Most cases of breast cancer (about 90%), are not inherited. These cancers are associated with gene mutations that occur only in breast cancer cells (spontaneous, or somatic mutations) and occur during a person's lifetime.

Hereditary breast cancer accounts for the remaining 10%. This type of cancer is associated with inherited mutations in specific genes. Two genes have been identified so far that are passed from generation to generation with mutations that are important in developing breast cancer. These genes are called BRCA1 and BRCA2. It is important to remember that women inherit an increased risk of cancer, not the disease itself. Therefore, not all women who inherit mutations in genes will develop the disease. Women who are screened through genetic testing and test negative for mutations in the BRAC genes are not without risk for breast cancer, as the majority of breast cancer is caused by spontaneous(somatic) gene mutations.

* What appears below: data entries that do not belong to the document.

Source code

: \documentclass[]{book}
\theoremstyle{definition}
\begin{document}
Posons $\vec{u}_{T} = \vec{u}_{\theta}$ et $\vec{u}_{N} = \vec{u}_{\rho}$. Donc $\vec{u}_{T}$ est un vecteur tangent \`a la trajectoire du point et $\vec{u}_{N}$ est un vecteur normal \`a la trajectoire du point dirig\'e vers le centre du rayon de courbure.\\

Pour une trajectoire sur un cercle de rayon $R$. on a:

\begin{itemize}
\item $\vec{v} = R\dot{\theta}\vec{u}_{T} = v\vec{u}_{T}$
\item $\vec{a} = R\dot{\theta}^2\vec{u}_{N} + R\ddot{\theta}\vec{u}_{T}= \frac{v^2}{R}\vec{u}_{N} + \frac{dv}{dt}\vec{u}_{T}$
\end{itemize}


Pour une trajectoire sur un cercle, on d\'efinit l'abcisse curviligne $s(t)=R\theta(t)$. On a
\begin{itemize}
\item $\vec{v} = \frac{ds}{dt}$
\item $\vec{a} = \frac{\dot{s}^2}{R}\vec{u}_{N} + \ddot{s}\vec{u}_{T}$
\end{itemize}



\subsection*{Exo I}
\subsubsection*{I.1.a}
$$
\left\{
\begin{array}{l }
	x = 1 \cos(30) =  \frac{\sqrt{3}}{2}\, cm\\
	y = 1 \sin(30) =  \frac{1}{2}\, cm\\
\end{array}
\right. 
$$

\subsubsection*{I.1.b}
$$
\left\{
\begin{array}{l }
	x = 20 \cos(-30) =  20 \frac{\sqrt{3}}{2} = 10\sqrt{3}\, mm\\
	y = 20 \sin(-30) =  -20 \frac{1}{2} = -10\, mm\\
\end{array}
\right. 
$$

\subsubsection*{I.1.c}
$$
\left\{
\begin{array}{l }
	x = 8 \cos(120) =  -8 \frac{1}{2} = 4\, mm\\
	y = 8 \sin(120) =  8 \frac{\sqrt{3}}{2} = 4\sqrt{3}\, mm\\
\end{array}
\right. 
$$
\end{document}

Breast cancer-related genes:

Mutations in different genes increase the risk of developing breast cancer. These genes include:

BRCA1, BRCA2, CDH1, PTEN, and TP53 genes

BRCA1 (Breast Cancer 1): is a human tumor suppressor gene which produces a protein called breast cancer type 1 susceptibility protein. A tumor suppressor gene is a gene that protects a cell from one step on the path to cancer. BRCA1 functions in breast cells and cells of other tissue. The protein made by the gene helps repair damaged DNA, or else destroys cells if the damaged DNA cannot be repaired. Mutations in the BRCA1 gene can lead to a defective protein being made that does not work properly. When this happens. the damaged DNA is not repaired properly and the cell may grow out of control and lead to formation of a tumor.

Hundreds of mutations have been identified in the BRCA1 gene. While certain mutations are associated with an increased risk of breast cancer, some mutations are in areas of the gene which do not produce a defective protein and therefore do not increase a woman's risk of developing the disease . Women who have an abnormal BRCA1 gene have up to a 60% risk of developing breast cancer.

BRCA2 (Breast Cancer 2): Like the BRCA1 gene, BRCA2 is a tumor suppressor gene that produces a protein called breast cancer 2 susceptibility protein. Although the structures of the BRCA1 and BRCA2 genes are very different, some of the protein's functions are similar. The BRCA2 protein is important for repairing damaged DNA, and a defective BRCA2 protein cannot properly repair the damaged DNA. As a result, mutations that arise in the damage DNA build up. This can cause cells to grow in an uncontrolled way and eventually form a tumor. Hundreds of mutations have been identified in the BRCA2 gene and certain mutations increase a woman's risk of developing breast cancer.

Mutations in the BRCA genes have been linked to other cancers (for example, ovarian and pancreatic cancers).

CDH1: The CDH1 gene, like the BRCA genes, is a tumor suppressor gene. It provides instructions for making a protein called epithelial cadherin or E-cadherin. Cadherins are a group of proteins located on the surface of cells that help neighboring cells stick to one another (a process called cell adhesion). These proteins bind cells together to form organized tissues.

As a tumor suppressor gene, CDH1 is thought to prevent cells from growing and dividing in an uncontrolled manner. Because this protein helps cells stick together, it may also keep cancer cells from detaching from a tumor, traveling through the bloodstream, and invading other tissues (called metastasizing). Abnormal functioning, or the loss of the protein due to mutations in the CDH1 gene may make it easier for cancer cells to detach from a primary tumor and therefore contribute to progression of cancer by increasing proliferation (an increase in the number of cells as a result of cell growth and cell division), invasion and/or metastasis. Mutations in CDH1 are correlated with a number of different cancers, including breast, stomach, colorectal, thyroid, and ovarian cancers. Over 50 mutations have been identified so far in the CDH1 gene.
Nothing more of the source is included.